As he continued, the Upper Cirulians visibly became increasingly disturbed and even frightened. "You are in no danger at all, I assure you," the Doctor said urgently, holding both his arms up, palms facing outwards. "And I am going to prove that to you. Donna, you might want to step back a bit."
She blinked. She had been purposefully standing near him to show the natives that she wasn't afraid. They were still giving the two of them a wide berth, but she didn't see why she had to join them in that regard.

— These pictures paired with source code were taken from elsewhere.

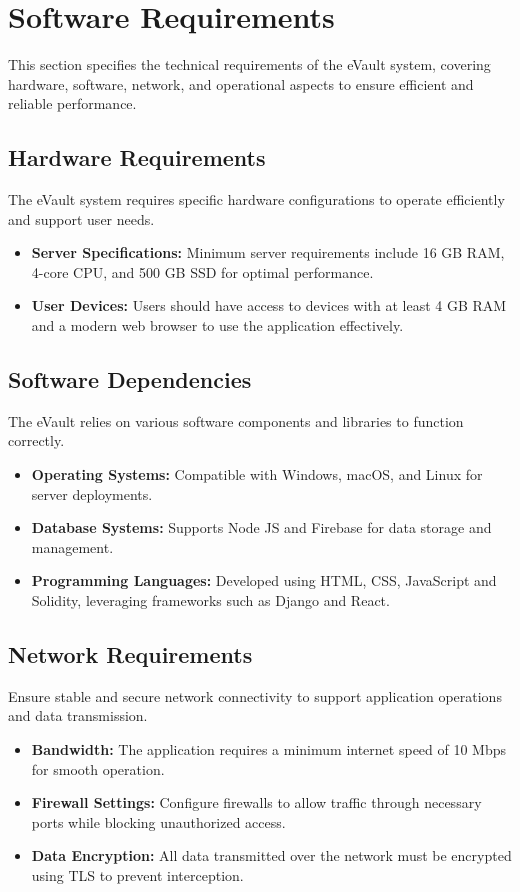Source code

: \documentclass[12pt,a4paper]{report}
\begin{document}
   \section{Software Requirements}
   
   This section specifies the technical requirements of the eVault system, covering hardware, software, network, and operational aspects to ensure efficient and reliable performance.
   
   \subsection{Hardware Requirements}
   The eVault system requires specific hardware configurations to operate efficiently and support user needs.
   \begin{itemize}
       \item \textbf{Server Specifications:} Minimum server requirements include 16 GB RAM, 4-core CPU, and 500 GB SSD for optimal performance.
       \item \textbf{User Devices:} Users should have access to devices with at least 4 GB RAM and a modern web browser to use the application effectively.
   \end{itemize}
   
   \subsection{Software Dependencies}
   The eVault relies on various software components and libraries to function correctly.
   \begin{itemize}
       \item \textbf{Operating Systems:} Compatible with Windows, macOS, and Linux for server deployments.
       \item \textbf{Database Systems:} Supports Node JS\cite{nodedocs} and Firebase for data storage and management.
       \item \textbf{Programming Languages:} Developed using HTML\cite{duckett2011html}, CSS\cite{meyer2017css}, JavaScript\cite{hav2018eloquent} and Solidity\cite{soliditydocs}, leveraging frameworks such as Django and React.
   \end{itemize}
   
   \subsection{Network Requirements}
   Ensure stable and secure network connectivity to support application operations and data transmission.
   \begin{itemize}
       \item \textbf{Bandwidth:} The application requires a minimum internet speed of 10 Mbps for smooth operation.
       \item \textbf{Firewall Settings:} Configure firewalls to allow traffic through necessary ports while blocking unauthorized access.
       \item \textbf{Data Encryption:} All data transmitted over the network must be encrypted using TLS to prevent interception.
   \end{itemize}
\end{document}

And so she stayed stubbornly in place, crossing her arms for good measure. "Why?"
"Give it a few seconds, and then I urge you to follow me," the Doctor called, again addressing the small crowd of onlookers. "Of course nobody's forcing you to, but—and I am more than serious when I say this—if you don't, this was all for nothing."
The ground beneath Donna's feet rumbled gently, and involuntarily she staggered back.
Meanwhile, the long grass around the Doctor's legs suddenly fell towards him, and, like he was standing in a jerky lift, his entire body traveled straight down about six inches. He swayed dangerously in place, but his feet were underground by now, and before Donna could register what was happening, in a mighty reverberation accompanied by the alarmed shouting of the Upper Cirulians, the hill swallowed him up.